Task inputs ->
*** Begin section ***
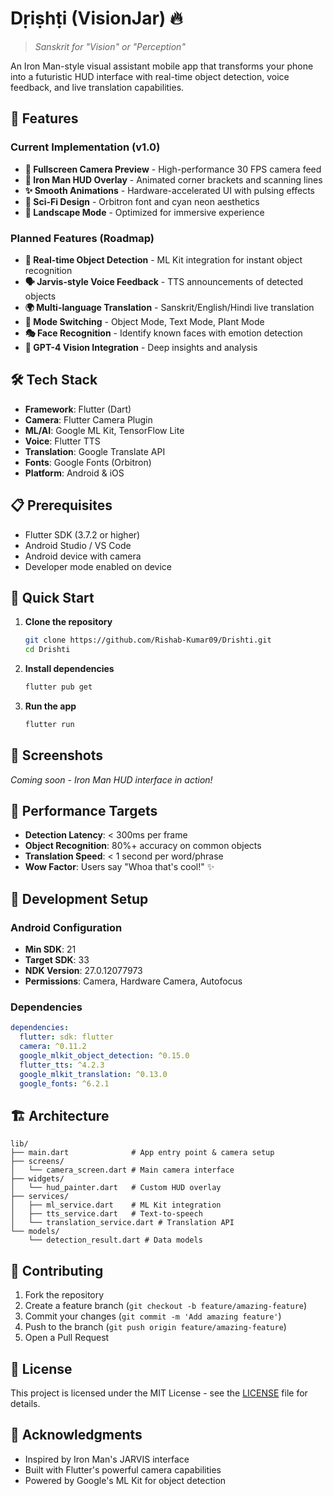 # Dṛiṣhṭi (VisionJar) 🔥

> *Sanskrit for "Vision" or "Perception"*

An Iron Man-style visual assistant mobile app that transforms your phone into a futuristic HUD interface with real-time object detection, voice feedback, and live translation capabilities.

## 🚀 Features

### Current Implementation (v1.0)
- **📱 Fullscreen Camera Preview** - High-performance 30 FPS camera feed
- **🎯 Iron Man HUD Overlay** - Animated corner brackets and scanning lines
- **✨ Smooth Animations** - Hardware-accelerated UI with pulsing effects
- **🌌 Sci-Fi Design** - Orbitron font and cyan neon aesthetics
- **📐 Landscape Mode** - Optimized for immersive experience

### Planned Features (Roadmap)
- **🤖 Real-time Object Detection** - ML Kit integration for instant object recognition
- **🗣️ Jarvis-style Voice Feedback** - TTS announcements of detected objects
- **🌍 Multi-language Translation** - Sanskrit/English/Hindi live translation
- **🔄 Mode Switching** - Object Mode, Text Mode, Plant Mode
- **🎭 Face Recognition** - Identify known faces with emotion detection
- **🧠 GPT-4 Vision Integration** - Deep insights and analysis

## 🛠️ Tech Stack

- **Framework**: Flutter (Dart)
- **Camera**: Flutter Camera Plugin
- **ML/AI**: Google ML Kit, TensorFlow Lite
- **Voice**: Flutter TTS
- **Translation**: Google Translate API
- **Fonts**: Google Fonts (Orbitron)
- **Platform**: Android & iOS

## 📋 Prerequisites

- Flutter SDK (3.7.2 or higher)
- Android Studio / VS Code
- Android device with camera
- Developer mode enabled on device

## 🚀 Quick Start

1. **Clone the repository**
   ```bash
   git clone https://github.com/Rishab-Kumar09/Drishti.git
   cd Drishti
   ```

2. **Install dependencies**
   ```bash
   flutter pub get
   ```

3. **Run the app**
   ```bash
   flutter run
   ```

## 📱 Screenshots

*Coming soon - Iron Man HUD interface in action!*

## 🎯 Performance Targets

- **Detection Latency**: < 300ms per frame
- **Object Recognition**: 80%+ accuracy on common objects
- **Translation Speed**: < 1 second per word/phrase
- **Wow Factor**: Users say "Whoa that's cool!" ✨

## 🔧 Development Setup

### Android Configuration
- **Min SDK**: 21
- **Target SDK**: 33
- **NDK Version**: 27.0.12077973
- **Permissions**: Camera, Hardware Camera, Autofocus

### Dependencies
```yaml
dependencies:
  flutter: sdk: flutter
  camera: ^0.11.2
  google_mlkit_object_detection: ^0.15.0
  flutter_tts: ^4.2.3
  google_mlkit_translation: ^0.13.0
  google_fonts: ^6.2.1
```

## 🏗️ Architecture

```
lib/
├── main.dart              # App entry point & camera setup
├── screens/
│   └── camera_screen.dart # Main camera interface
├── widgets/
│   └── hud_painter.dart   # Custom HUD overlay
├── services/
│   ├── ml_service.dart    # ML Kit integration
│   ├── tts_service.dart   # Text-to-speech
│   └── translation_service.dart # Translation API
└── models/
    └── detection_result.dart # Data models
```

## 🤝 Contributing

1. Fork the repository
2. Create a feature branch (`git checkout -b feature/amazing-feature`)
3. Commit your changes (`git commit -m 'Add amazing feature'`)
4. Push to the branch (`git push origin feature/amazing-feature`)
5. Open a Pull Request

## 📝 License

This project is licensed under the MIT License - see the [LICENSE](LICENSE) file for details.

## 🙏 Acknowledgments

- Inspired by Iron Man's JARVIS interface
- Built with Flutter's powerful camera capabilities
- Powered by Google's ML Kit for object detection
*** End section ***
*** Begin section ***
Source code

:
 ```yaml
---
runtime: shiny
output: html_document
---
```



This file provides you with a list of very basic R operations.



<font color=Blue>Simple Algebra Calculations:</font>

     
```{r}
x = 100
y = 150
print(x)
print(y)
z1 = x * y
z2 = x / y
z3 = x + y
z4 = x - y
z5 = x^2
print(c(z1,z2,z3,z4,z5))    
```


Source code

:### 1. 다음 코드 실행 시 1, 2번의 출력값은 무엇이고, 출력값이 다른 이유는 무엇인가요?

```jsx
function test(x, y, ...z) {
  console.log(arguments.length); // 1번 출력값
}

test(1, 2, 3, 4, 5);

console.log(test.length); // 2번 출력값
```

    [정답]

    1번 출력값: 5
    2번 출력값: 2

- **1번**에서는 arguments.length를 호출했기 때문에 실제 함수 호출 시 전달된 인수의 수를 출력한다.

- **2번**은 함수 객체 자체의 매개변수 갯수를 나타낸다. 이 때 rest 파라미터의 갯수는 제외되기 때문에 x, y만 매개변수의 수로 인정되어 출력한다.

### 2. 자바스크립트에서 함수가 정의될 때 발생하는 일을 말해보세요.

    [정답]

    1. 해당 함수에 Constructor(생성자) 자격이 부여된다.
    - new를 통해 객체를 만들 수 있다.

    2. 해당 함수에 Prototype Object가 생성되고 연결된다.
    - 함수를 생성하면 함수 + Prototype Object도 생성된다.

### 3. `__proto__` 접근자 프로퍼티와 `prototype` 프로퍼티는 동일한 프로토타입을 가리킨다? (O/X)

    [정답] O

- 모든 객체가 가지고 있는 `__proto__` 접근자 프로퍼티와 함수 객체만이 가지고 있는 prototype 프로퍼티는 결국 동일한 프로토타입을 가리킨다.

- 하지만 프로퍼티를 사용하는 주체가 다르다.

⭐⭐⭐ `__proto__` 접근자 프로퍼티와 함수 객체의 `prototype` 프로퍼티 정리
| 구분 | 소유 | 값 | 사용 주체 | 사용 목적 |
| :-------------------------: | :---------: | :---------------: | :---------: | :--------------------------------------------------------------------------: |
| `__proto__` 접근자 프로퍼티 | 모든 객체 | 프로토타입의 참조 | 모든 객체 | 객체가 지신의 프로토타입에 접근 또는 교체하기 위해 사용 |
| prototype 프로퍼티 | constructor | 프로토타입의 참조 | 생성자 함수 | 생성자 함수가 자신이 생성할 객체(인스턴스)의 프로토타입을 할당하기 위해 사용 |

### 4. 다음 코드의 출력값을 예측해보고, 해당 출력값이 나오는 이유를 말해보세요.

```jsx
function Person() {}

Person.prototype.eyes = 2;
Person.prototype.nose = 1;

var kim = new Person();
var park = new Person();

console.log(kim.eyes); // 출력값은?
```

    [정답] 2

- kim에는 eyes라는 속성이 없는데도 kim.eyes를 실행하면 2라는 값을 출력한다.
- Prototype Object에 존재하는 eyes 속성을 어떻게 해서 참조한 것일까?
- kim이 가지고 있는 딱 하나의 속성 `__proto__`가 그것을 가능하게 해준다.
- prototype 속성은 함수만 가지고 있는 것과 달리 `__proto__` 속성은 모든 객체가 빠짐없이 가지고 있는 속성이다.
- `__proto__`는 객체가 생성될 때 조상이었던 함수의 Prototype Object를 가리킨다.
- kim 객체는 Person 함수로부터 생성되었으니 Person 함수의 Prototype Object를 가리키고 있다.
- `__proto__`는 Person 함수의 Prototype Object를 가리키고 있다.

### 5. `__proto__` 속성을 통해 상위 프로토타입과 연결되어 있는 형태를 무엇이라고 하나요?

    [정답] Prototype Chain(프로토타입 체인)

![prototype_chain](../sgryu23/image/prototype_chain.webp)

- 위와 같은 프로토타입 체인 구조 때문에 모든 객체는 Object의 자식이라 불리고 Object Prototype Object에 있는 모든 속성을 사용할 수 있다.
*** End section ***
*** Begin section ***
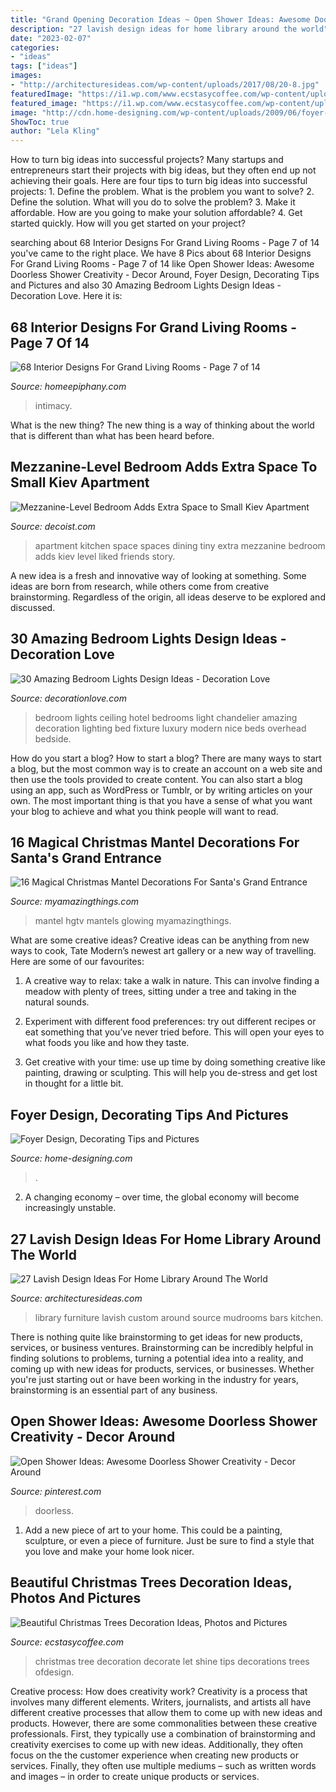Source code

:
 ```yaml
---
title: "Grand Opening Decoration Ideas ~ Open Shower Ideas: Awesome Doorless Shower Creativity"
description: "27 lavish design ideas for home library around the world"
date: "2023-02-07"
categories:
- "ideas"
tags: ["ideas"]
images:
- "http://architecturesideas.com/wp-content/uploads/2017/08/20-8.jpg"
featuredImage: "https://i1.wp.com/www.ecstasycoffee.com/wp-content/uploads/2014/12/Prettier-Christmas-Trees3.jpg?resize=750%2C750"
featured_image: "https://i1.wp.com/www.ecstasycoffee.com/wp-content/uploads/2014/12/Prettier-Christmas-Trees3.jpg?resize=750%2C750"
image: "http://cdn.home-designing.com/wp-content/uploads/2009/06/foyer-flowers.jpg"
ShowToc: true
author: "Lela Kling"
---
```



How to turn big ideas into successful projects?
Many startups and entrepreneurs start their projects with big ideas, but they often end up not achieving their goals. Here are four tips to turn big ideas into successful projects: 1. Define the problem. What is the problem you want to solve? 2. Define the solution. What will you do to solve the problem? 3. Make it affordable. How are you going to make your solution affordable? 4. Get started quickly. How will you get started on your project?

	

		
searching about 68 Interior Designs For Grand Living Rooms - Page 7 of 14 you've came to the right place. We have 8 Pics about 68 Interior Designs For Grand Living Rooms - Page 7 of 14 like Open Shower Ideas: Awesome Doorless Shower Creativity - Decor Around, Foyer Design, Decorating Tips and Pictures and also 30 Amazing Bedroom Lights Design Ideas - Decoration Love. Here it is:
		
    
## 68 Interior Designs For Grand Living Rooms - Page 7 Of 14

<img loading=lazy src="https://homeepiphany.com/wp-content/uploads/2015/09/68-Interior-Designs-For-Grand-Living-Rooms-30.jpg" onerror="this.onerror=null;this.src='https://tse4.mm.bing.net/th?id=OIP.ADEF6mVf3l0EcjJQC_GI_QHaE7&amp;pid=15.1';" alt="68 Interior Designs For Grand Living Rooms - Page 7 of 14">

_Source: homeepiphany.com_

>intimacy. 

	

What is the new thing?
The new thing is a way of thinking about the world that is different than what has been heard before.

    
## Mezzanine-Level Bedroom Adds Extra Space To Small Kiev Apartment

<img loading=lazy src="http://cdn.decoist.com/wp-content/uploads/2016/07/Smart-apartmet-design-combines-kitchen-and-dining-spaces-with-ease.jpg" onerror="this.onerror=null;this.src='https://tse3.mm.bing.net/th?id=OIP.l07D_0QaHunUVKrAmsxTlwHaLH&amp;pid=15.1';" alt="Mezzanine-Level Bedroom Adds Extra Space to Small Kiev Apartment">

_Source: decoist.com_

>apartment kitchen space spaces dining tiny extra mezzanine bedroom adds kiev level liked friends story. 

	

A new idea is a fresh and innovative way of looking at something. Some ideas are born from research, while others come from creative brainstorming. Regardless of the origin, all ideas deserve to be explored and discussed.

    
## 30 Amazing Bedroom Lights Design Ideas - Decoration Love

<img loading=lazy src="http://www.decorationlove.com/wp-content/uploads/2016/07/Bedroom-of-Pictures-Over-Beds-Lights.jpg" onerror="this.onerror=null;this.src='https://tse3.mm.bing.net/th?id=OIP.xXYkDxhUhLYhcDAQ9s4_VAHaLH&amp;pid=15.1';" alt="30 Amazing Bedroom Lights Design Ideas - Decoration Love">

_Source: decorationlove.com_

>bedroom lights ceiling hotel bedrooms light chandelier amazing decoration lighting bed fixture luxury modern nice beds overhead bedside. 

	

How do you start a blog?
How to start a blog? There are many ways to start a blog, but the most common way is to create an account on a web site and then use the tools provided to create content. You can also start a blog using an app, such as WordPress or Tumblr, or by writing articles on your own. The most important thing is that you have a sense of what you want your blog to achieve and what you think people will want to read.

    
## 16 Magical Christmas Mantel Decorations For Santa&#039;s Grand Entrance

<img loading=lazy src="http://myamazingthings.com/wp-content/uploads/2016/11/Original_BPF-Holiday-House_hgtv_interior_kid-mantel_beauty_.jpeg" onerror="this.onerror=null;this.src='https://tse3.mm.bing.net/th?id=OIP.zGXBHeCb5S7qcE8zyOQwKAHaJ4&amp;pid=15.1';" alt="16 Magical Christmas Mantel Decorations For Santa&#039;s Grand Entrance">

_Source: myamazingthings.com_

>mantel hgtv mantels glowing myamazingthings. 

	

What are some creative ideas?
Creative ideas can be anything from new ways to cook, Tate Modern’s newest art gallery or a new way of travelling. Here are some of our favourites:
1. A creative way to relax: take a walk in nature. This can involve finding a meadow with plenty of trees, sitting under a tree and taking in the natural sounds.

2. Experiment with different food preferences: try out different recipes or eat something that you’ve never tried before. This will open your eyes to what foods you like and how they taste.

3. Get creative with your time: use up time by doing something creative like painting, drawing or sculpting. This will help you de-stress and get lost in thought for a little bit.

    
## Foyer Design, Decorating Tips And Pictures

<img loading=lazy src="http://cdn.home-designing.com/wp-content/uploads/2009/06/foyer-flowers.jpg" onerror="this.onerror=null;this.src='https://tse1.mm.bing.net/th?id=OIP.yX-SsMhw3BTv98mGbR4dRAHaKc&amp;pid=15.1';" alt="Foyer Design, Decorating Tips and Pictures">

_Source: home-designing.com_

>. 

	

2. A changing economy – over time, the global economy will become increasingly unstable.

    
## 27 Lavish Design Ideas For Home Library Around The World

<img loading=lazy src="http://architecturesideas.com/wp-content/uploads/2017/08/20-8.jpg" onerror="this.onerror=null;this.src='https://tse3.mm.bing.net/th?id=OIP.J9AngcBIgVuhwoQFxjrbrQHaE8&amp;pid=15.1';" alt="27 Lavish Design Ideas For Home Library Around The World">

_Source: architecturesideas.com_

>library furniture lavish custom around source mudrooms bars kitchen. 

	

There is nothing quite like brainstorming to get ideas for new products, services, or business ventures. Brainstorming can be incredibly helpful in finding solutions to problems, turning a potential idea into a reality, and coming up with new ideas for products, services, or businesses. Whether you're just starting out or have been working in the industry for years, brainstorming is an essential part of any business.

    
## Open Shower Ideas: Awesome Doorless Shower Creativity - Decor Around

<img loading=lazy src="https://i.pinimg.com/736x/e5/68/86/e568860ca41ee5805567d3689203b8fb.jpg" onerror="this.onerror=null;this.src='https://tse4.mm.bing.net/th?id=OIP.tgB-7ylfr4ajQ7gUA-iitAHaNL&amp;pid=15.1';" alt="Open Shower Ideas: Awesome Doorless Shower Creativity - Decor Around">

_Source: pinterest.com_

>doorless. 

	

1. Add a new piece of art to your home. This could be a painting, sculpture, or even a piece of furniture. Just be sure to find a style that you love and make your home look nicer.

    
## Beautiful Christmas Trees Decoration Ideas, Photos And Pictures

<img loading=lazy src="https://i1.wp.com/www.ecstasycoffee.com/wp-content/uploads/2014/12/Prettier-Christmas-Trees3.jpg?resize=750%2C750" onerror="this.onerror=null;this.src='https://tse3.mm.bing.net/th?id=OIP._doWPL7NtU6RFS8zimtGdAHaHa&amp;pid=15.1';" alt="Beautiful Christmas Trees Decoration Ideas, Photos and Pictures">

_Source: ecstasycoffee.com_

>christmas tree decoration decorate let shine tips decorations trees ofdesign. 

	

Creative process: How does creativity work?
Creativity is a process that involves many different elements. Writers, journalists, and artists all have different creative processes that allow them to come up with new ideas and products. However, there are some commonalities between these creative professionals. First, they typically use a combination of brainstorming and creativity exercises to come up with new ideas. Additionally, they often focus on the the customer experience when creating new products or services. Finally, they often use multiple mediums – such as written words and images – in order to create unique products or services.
*** End section ***
Instructions to follow -> Starting at the line with "# Dṛiṣhṭi (VisionJar) 🔥" in the entries above, write out every line exactly until the line with "- **Voice**: Flutter TTS" has been written. Include no pictures and nothing more.

Answer to the problem ->
 # Dṛiṣhṭi (VisionJar) 🔥

> *Sanskrit for "Vision" or "Perception"*

An Iron Man-style visual assistant mobile app that transforms your phone into a futuristic HUD interface with real-time object detection, voice feedback, and live translation capabilities.

## 🚀 Features

### Current Implementation (v1.0)
- **📱 Fullscreen Camera Preview** - High-performance 30 FPS camera feed
- **🎯 Iron Man HUD Overlay** - Animated corner brackets and scanning lines
- **✨ Smooth Animations** - Hardware-accelerated UI with pulsing effects
- **🌌 Sci-Fi Design** - Orbitron font and cyan neon aesthetics
- **📐 Landscape Mode** - Optimized for immersive experience

### Planned Features (Roadmap)
- **🤖 Real-time Object Detection** - ML Kit integration for instant object recognition
- **🗣️ Jarvis-style Voice Feedback** - TTS announcements of detected objects
- **🌍 Multi-language Translation** - Sanskrit/English/Hindi live translation
- **🔄 Mode Switching** - Object Mode, Text Mode, Plant Mode
- **🎭 Face Recognition** - Identify known faces with emotion detection
- **🧠 GPT-4 Vision Integration** - Deep insights and analysis

## 🛠️ Tech Stack

- **Framework**: Flutter (Dart)
- **Camera**: Flutter Camera Plugin
- **ML/AI**: Google ML Kit, TensorFlow Lite
- **Voice**: Flutter TTS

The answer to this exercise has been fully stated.